For the follow-up to Requiem, Wobble turned again to his love of walking for inspiration on an LP that straddled ambient, modern classical, dub, jazz and synth pop. Along his walks around the waterways of East London, Wobble would record the sounds he heard. Back in the studio, he built music around them, for example using the sounds of steam hammers to create the rhythmic pulse of ‘Limehouse Cut’. This haunting jazz track featured the trumpet of the great British Barbadian trumpeter Harry Beckett who often appeared with Invaders of the Heart.
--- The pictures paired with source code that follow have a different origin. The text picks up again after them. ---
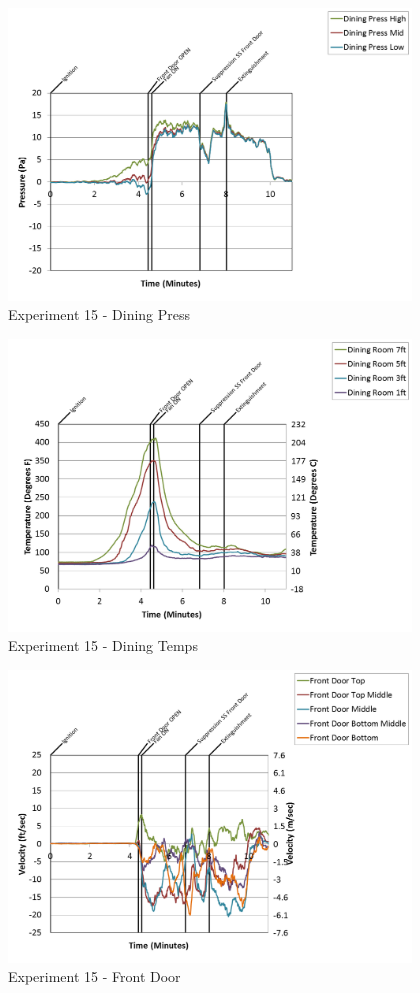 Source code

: \documentclass{article}
\begin{document}
\begin{appendices}
\begin{figure}[h!]
	\centering
	\includegraphics[height=3.05in]{0_Images/Results_Charts/Exp_15_Charts/DiningPress.png}
	\caption{Experiment 15 - Dining Press}
\end{figure}

\clearpage

\begin{figure}[h!]
	\centering
	\includegraphics[height=3.05in]{0_Images/Results_Charts/Exp_15_Charts/DiningTemps.png}
	\caption{Experiment 15 - Dining Temps}
\end{figure}


\begin{figure}[h!]
	\centering
	\includegraphics[height=3.05in]{0_Images/Results_Charts/Exp_15_Charts/FrontDoor.png}
	\caption{Experiment 15 - Front Door}
\end{figure}


\end{appendices}
\end{document}
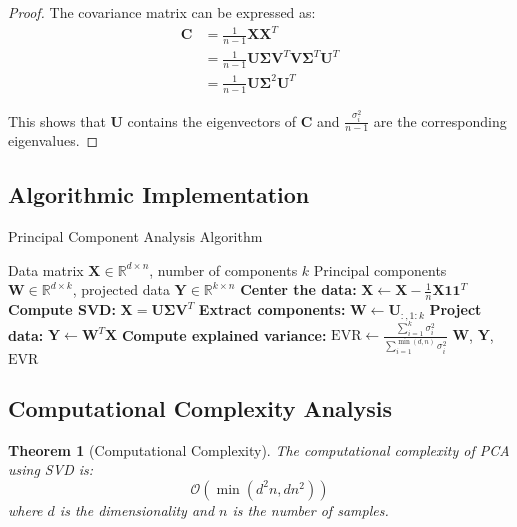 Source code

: \documentclass[12pt]{article}
\renewcommand{\vec}[1]{\mathbf{#1}}
\newtheorem{theorem}{Theorem}[section]
\begin{document}
\begin{proof}
    The covariance matrix can be expressed as:
    \begin{align}
        \vec{C} & = \frac{1}{n-1}\vec{X}\vec{X}^T                                           \\
                & = \frac{1}{n-1}\vec{U}\vec{\Sigma}\vec{V}^T\vec{V}\vec{\Sigma}^T\vec{U}^T \\
                & = \frac{1}{n-1}\vec{U}\vec{\Sigma}^2\vec{U}^T
    \end{align}

    This shows that $\vec{U}$ contains the eigenvectors of $\vec{C}$ and $\frac{\sigma_i^2}{n-1}$ are the corresponding eigenvalues.
\end{proof}

\subsection{Algorithmic Implementation}

\begin{algorithm}[H]
    \caption{Principal Component Analysis Algorithm}
    \begin{algorithmic}[1]
        \REQUIRE Data matrix $\vec{X} \in \mathbb{R}^{d \times n}$, number of components $k$
        \ENSURE Principal components $\vec{W} \in \mathbb{R}^{d \times k}$, projected data $\vec{Y} \in \mathbb{R}^{k \times n}$
        \STATE \textbf{Center the data:} $\vec{X} \leftarrow \vec{X} - \frac{1}{n}\vec{X}\vec{1}\vec{1}^T$
        \STATE \textbf{Compute SVD:} $\vec{X} = \vec{U}\vec{\Sigma}\vec{V}^T$
        \STATE \textbf{Extract components:} $\vec{W} \leftarrow \vec{U}_{:,1:k}$
        \STATE \textbf{Project data:} $\vec{Y} \leftarrow \vec{W}^T\vec{X}$
        \STATE \textbf{Compute explained variance:} $\text{EVR} \leftarrow \frac{\sum_{i=1}^k \sigma_i^2}{\sum_{i=1}^{\min(d,n)} \sigma_i^2}$
        \RETURN $\vec{W}$, $\vec{Y}$, $\text{EVR}$
    \end{algorithmic}
\end{algorithm}

\subsection{Computational Complexity Analysis}

\begin{theorem}[Computational Complexity]
    The computational complexity of PCA using SVD is:
    \begin{equation}
        \mathcal{O}(\min(d^2n, dn^2))
    \end{equation}
    where $d$ is the dimensionality and $n$ is the number of samples.
\end{theorem}
\end{document}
Other guests included Jaki Liebezeit, pedal steel player BJ Cole, and Bosnian singer Amila Sulejmanović on the two opening tracks.

Jah Wobble / Bill Laswell
Radioaxiom – A Dub Transmission
(Palm Pictures, 2001)


Bonding over a love of deep bass and the heaviest of Miles Davis’ electric LPs, Dark Magus, Wobble and Laswell recorded what the former considers one of the best records he has ever appeared on. The two had appeared together a few times before, most notably on Wobble’s 1996 LP Heaven & Earth, which featured tenor saxophone legend Pharoah Sanders. Recorded at Orange Music, New Jersey, Radioaxiom featured a range of players like Sly Dunbar on drums, Karsh Kale on tabla, Amina Claudine Myers on organ, and Nils Petter Molvær on trumpet. It was recorded shortly after Bill Laswell’s Panthalassa remix project, and tracks like the sprawling ‘Virus B’ continue where Miles Davis’s ‘Black Satin’ (from On The Corner, another of Wobble’s favourite LPs) left off. Also search out the 30 Hertz LP with Evan Parker, Passage to Hades, to hear Wobble’s dub bass riding an exploratory free jazz groove.